Um Christi Geburt drangen die Römer über die Alpen gegen Norden vor und überzogen die eroberten Gebiete mit einem dichten Straßennetz. Eine Nebenlinie der bekannten Via Claudia Augusta legten sie über den Brennerpass und das Wipptal zum Bergiselsattel am heutigen Sonnenburgerhof an und von dort – dem Hohlweg entsprechend – hinunter in die Ebene am Fuß des Bergisels. Dort errichteten sie eine Straßenstation, die sie Veldidena nannten. Der Name geht auf die vorrömische Bevölkerung zurück, seine Bedeutung ist unklar. Von Veldidena setzte sich die Nebenlinie der Via Claudia Augusta über Zirl, damals Teriolis, und den Seefelder Sattel nach Augsburg fort; eine weitere Straße querte die Sill bei Veldidena auf der pons sulle, der Sillbrücke, und führte, in etwa der heutigen Wiesengasse entsprechend, gegen Osten.

Um das Jahr 300 bauten die Römer Veldidena zum befestigten Kastell aus, mit Mauern, Wehrtürmen und lang gestreckten Hallen, die als Lager und Soldatenquartiere dienten. Das Kastell lag nördlich des heutigen Stifts; außerhalb, gegen Westen hin, standen die Häuser der Zivilbevölkerung. Dort lebte im 1. Jahrhundert die älteste namentlich bekannte Wiltenerin, eine gewisse Secundina. Ihr hatte ein unbekannter Dieb zwei Rinder gestohlen, worauf sie in ein kleines bleiernes Täfelchen die Bitte an die Götter ritzte, den Dieb zu fassen und vor Gericht zu bringen. Auch dieses Fluchtäfelchen kann im Ferdinandeum bestaunt werden.

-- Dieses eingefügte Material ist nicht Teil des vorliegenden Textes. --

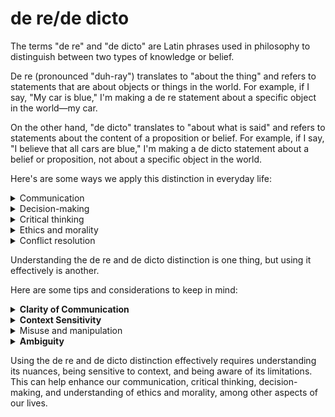 # de re/de dicto

The terms "de re" and "de dicto" are Latin phrases used in philosophy to distinguish between two types of knowledge or belief.

De re (pronounced "duh-ray") translates to "about the thing" and refers to statements that are about objects or things in the world. For example, if I say, "My car is blue," I'm making a de re statement about a specific object in the world—my car.

On the other hand, "de dicto" translates to "about what is said" and refers to statements about the content of a proposition or belief. For example, if I say, "I believe that all cars are blue," I'm making a de dicto statement about a belief or proposition, not about a specific object in the world.

Here's are some ways we apply this distinction in everyday life:

<details>

<summary>Communication</summary>

When we communicate, we often switch between de re and de dicto statements without even realizing it. Understanding the difference can help us be more precise in our language. For example, if someone says, "I believe in love," are they making a de re statement about a specific instance of love they've experienced (e.g., their love for their partner), or a de dicto statement about the concept of love in general?&#x20;

Now consider another instance where you're discussing a movie with a friend who hasn't seen it yet. You might say, "The lead actor was great!" This is a de re comment: you're talking about a specific person, the lead actor. But if you say, "The actor who plays James Bond is always great," you're making a de dicto comment: you're speaking about the proposition of the actor playing James Bond.

Clarifying such notions can lead to more effective communication.

</details>

<details>

<summary>Decision-making</summary>

When we make decisions, we often have to weigh specific, concrete factors (de re) against more abstract principles or beliefs (de dicto). For example, you might believe in the importance of environmental sustainability (de dicto), but when deciding whether to buy a new car, you have to consider specific factors like cost, convenience, and the car's fuel efficiency (de re).\
\
Consider another example. Suppose you're deciding whether to buy a certain brand of cereal. If you think, "I want to buy this because it's healthy," you're making a de dicto decision, based on the proposition that the cereal is healthy. However, if you think, "I want to buy this because I liked the last cereal from this brand," you're making a de re decision, based on your experience with a specific object - the previous cereal brand.

</details>

<details>

<summary>Critical thinking</summary>

Understanding the de re/de dicto distinction can help us analyze arguments more effectively by distinguishing between claims about specific things and claims about general principles or beliefs.&#x20;

If someone claims, "Drinking coffee is unhealthy," we should consider whether this is a de re or de dicto claim. Is the person making a general statement about all coffee (de dicto), or are they referring to a specific type or quantity of coffee (de re)? Recognizing this distinction can help us question and understand claims more effectively.

</details>

<details>

<summary>Ethics and morality</summary>

When thinking about what's right or wrong, we often switch between de re and de dicto considerations. For instance, if someone argues "stealing is wrong" (a de dicto claim about a general principle), we might challenge this with a de re consideration: "What about stealing to feed a starving child?" Here, we're referring to a specific instance of stealing, not the general proposition.

</details>

<details>

<summary>Conflict resolution</summary>

Understanding these distinctions can aid in resolving misunderstandings. For example, when two people argue over a statement like "John is a good person," they might be talking past each other if one is making a de re claim (referring to specific actions or traits of John) while the other is making a de dicto claim (referring to the general notion of what constitutes a good person).

</details>

Understanding the de re and de dicto distinction is one thing, but using it effectively is another.&#x20;

Here are some tips and considerations to keep in mind:

<details>

<summary><strong>Clarity of Communication</strong></summary>

It's important to be aware of when you're using de re or de dicto modes of speech, especially in complex or nuanced conversations. Misunderstandings can easily arise if one person is speaking de re and the other de dicto. Therefore, clarity in communication is paramount. This may involve **explicitly stating whether you're discussing a general proposition or a specific instance.**

</details>

<details>

<summary><strong>Context Sensitivity</strong></summary>

The distinction between de re and de dicto can sometimes be a matter of interpretation and can depend heavily on the context. For instance, if someone says, "The president is a good leader," this could be taken as a de re claim about the current president, or a de dicto claim about the role of president in general. Be mindful of context when interpreting and making these kinds of statements.

</details>

<details>

<summary>Misuse and manipulation</summary>

The de re/de dicto distinction can be misused in arguments or discussions. For example, someone might use a de dicto claim (e.g., "Politicians from the X Party are dishonest") to justify a de re judgment about a specific politician. It's important to be aware of this potential for manipulation and to call it out when you see it.

</details>

<details>

<summary><strong>Ambiguity</strong></summary>

The de re/de dicto distinction is not always clear-cut. Some statements can be interpreted as either de re or de dicto. For instance, if someone says "I love New York," this could be a de re claim about their feelings towards the specific city, or a de dicto claim about their feelings towards cities like New York. Furthermore, this distinction doesn't cover all aspects of belief and language. There are many other factors at play, such as the speaker's intentions, the listener's interpretations, cultural contexts, and more.

</details>

Using the de re and de dicto distinction effectively requires understanding its nuances, being sensitive to context, and being aware of its limitations. This can help enhance our communication, critical thinking, decision-making, and understanding of ethics and morality, among other aspects of our lives.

Mit den Römern kam das Christentum nach Veldidena. Die Gründungslegende der Basilika wusste davon schon lange zu berichten, die Wissenschaft bestätigte es in den 1990er Jahren, als Grabungen zeigten, dass die Wiltener Basilika tatsächlich auf frühchristlichen Fundamenten des 5. Jahrhunderts steht. Vermutlich handelt es sich dabei um die bei Bischof Gregor von Tours im 6. Jahrhundert erwähnte Laurentiuskirche.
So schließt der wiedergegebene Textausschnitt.